---- TASK DATA

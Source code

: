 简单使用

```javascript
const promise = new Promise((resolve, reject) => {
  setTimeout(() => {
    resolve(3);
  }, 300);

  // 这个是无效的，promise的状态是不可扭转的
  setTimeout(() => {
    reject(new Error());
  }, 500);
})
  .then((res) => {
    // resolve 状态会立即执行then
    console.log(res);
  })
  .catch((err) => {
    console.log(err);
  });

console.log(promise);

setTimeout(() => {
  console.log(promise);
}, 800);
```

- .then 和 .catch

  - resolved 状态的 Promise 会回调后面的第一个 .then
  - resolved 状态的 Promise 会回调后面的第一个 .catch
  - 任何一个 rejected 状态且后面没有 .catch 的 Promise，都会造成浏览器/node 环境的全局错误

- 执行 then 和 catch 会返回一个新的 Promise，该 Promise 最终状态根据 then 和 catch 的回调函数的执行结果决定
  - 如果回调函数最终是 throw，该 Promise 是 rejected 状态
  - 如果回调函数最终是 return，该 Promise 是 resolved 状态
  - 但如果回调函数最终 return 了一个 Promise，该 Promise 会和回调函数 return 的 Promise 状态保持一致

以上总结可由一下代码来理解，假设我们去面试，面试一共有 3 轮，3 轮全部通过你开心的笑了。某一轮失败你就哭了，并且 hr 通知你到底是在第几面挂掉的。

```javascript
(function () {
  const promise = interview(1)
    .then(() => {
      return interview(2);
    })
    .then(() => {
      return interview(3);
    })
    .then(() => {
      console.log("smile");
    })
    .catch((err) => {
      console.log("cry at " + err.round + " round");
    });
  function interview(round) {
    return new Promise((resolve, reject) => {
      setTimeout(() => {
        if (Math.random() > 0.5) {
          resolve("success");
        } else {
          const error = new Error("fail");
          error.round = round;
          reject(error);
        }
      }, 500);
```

--------
---- TASK DATA

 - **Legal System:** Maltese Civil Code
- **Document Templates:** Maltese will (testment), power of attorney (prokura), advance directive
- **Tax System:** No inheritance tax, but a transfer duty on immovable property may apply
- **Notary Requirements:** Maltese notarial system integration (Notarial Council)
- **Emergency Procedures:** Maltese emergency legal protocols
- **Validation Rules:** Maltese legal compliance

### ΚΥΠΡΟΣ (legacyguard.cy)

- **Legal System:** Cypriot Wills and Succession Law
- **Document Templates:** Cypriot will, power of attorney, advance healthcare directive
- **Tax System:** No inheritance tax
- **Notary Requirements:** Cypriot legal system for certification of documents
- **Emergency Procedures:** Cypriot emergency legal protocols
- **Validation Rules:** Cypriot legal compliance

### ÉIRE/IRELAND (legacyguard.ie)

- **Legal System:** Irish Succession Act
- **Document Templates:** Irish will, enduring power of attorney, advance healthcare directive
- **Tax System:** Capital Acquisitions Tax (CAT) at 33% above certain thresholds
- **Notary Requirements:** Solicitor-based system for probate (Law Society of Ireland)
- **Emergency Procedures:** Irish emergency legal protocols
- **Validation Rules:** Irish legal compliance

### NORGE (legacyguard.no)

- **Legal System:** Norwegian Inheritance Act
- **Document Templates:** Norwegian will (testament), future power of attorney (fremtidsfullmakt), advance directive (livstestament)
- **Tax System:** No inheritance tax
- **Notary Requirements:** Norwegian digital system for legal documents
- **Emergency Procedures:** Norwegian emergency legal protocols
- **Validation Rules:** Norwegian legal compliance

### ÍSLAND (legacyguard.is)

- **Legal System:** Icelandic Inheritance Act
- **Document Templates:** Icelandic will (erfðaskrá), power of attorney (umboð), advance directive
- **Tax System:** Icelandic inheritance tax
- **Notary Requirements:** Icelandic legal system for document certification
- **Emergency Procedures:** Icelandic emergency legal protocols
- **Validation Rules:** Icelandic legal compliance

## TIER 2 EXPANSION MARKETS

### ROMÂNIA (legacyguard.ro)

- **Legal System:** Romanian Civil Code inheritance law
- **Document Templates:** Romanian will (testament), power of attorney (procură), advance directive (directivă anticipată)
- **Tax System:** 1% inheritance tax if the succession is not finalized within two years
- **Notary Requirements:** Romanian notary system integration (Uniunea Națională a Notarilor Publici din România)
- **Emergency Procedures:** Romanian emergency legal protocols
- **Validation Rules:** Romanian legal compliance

--------

— TASK DETAILS —
Starting at the line that has "- **Document Templates:** Maltese" in the records above, restate word for word every line until the one that has "- **Document Templates:** Irish", and include that one as well.

— COMPLETED EXERCISE —
- **Document Templates:** Maltese will (testment), power of attorney (prokura), advance directive
- **Tax System:** No inheritance tax, but a transfer duty on immovable property may apply
- **Notary Requirements:** Maltese notarial system integration (Notarial Council)
- **Emergency Procedures:** Maltese emergency legal protocols
- **Validation Rules:** Maltese legal compliance

### ΚΥΠΡΟΣ (legacyguard.cy)

- **Legal System:** Cypriot Wills and Succession Law
- **Document Templates:** Cypriot will, power of attorney, advance healthcare directive
- **Tax System:** No inheritance tax
- **Notary Requirements:** Cypriot legal system for certification of documents
- **Emergency Procedures:** Cypriot emergency legal protocols
- **Validation Rules:** Cypriot legal compliance

### ÉIRE/IRELAND (legacyguard.ie)

- **Legal System:** Irish Succession Act
- **Document Templates:** Irish will, enduring power of attorney, advance healthcare directive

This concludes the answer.